Inferring Yolo_v3.trt model in python

Hi i converted the yolov3-mobilenetv2 tlt model to trt engine with tlt-convertor.
This trt engine giving good results with infering through tlt-infer and deepstream. Next I tried to infer the same TensorRT model via python standalone script.But when i infer with script, i got more false positives.
Here i add my preprocesing and post processing script.
can you ,let me know if any mistakes i need to correct here?

Preprocessing steps

def process_image(self,arr):
    image_resized=cv2.resize(arr,(self.model_w, self.model_h))
    img_np = image_resized.astype(np.float32)
    # HWC -> CHW
    img_np = img_np.transpose((2, 0, 1))
    img_np = img_np.ravel()
    return img_np

Postprocessing steps

def _nms_boxes(self, boxes, box_confidences):

    x_coord = boxes[:, 0]
    y_coord = boxes[:, 1]
    width = boxes[:, 2]
    height = boxes[:, 3]

    areas = width * height
    ordered = box_confidences.argsort()[::-1]

    keep = list()
    while ordered.size > 0:
        # Index of the current element:
        i = ordered[0]
        xx1 = np.maximum(x_coord[i], x_coord[ordered[1:]])
        yy1 = np.maximum(y_coord[i], y_coord[ordered[1:]])
        xx2 = np.minimum(x_coord[i] + width[i], x_coord[ordered[1:]] + width[ordered[1:]])
        yy2 = np.minimum(y_coord[i] + height[i], y_coord[ordered[1:]] + height[ordered[1:]])

        width1 = np.maximum(0.0, xx2 - xx1 + 1)
        height1 = np.maximum(0.0, yy2 - yy1 + 1)
        intersection = width1 * height1
        union = (areas[i] + areas[ordered[1:]] - intersection)
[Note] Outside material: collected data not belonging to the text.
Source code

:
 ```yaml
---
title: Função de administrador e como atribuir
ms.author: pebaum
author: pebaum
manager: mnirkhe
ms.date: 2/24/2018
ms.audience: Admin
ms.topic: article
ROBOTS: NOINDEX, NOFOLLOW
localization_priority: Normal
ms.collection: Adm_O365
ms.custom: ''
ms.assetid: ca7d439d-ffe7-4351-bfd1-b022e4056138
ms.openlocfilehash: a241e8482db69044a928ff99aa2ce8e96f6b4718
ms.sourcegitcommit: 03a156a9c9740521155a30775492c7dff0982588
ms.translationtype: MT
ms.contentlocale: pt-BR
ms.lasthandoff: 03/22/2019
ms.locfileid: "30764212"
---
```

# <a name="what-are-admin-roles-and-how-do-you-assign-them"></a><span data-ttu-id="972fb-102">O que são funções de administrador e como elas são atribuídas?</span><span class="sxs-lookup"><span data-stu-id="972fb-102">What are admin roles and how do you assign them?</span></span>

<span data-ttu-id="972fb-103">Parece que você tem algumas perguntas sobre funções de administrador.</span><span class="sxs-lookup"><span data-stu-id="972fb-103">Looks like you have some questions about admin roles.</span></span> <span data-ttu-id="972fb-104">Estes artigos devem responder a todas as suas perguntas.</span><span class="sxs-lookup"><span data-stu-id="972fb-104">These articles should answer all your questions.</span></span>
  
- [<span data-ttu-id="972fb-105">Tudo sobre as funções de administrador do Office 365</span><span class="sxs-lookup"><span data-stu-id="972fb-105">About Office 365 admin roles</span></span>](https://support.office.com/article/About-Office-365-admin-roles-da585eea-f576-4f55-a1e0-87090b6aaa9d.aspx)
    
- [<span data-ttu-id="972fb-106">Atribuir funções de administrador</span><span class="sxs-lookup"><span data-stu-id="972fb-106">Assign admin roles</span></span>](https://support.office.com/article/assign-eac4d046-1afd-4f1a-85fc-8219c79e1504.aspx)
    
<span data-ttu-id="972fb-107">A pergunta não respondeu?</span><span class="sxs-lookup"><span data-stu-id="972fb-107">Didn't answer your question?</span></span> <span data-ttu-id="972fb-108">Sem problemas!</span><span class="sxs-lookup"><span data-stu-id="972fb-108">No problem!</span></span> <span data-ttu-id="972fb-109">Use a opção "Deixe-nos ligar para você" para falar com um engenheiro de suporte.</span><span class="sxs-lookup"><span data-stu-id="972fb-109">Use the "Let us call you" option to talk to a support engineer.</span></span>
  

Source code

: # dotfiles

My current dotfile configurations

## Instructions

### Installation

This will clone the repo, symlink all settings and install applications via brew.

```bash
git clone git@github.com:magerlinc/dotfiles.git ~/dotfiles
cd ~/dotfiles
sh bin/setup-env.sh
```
        # Compute the Intersection over Union (IoU) score:
        iou = intersection / union

        # The goal of the NMS algorithm is to reduce the number of adjacent bounding-box
        # candidates to a minimum. In this step, we keep only those elements whose overlap
        # with the current bounding box is lower than the threshold:
        indexes = np.where(iou <= self.nms_threshold)[0]
        ordered = ordered[indexes + 1]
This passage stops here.